Each line in the data holding "focus" should be listed.
-- Listed records follows --
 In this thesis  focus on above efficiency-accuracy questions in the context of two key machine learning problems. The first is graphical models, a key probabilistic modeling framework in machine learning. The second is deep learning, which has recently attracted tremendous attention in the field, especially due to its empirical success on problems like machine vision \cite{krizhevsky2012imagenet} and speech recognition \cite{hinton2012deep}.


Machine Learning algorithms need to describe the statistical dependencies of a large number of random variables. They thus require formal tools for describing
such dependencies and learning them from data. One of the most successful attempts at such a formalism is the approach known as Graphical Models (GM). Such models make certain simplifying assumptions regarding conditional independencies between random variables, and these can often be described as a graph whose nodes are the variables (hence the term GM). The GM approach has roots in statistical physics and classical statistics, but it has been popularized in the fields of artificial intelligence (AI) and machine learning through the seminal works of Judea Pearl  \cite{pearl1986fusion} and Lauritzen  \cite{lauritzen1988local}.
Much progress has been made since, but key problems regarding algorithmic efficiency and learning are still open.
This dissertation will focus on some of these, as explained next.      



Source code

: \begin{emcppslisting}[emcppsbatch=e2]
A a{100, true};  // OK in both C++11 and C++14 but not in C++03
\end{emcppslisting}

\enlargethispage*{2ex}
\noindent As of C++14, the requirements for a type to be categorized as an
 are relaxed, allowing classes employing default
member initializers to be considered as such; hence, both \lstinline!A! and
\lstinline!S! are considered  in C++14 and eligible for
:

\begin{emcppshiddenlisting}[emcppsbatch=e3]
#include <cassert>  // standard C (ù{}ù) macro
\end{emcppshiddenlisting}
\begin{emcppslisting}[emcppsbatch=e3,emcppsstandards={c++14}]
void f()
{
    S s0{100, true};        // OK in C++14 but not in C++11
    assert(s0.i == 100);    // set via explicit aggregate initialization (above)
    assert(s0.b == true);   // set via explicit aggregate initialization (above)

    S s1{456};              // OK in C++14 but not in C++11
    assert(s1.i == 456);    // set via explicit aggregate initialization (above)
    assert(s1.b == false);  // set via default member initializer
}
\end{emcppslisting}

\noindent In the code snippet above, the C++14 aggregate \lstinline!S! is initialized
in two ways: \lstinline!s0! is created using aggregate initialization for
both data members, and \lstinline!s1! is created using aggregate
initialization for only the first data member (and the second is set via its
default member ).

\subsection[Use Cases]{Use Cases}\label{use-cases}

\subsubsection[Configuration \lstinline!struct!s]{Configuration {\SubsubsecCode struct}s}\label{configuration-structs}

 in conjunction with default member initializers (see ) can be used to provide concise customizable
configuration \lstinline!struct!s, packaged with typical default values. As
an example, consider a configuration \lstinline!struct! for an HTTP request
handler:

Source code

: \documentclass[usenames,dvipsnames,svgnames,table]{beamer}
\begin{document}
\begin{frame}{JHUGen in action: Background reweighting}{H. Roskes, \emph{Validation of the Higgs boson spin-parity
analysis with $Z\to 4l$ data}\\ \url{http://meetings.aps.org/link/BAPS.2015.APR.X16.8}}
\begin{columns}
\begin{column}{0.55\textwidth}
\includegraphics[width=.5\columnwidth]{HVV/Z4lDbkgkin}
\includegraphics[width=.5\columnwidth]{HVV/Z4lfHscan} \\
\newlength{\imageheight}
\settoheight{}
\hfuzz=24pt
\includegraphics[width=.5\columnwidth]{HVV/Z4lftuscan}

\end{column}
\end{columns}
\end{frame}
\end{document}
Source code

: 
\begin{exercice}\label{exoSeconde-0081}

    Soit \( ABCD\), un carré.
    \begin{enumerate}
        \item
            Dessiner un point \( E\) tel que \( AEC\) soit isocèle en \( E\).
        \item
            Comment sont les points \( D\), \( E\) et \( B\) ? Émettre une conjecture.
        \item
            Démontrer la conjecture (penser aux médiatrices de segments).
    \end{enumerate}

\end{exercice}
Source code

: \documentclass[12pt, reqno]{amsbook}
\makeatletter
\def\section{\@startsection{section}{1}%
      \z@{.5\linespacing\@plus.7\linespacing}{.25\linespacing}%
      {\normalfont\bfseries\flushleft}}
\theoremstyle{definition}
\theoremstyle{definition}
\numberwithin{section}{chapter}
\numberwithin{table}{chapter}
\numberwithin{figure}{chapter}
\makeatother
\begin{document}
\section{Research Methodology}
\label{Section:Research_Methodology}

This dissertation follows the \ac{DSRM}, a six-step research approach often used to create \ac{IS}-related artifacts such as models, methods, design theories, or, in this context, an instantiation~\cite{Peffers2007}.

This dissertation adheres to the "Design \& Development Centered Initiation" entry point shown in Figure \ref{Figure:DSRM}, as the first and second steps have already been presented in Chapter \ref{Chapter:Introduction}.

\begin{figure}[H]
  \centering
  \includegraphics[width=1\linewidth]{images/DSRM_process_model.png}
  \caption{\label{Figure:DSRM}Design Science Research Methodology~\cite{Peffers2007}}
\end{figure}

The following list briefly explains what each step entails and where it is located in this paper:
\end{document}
-- Listed records concluded --
# Solution for this problem:
 In this thesis  focus on above efficiency-accuracy questions in the context of two key machine learning problems. The first is graphical models, a key probabilistic modeling framework in machine learning. The second is deep learning, which has recently attracted tremendous attention in the field, especially due to its empirical success on problems like machine vision \cite{krizhevsky2012imagenet} and speech recognition \cite{hinton2012deep}.
This dissertation will focus on some of these, as explained next.      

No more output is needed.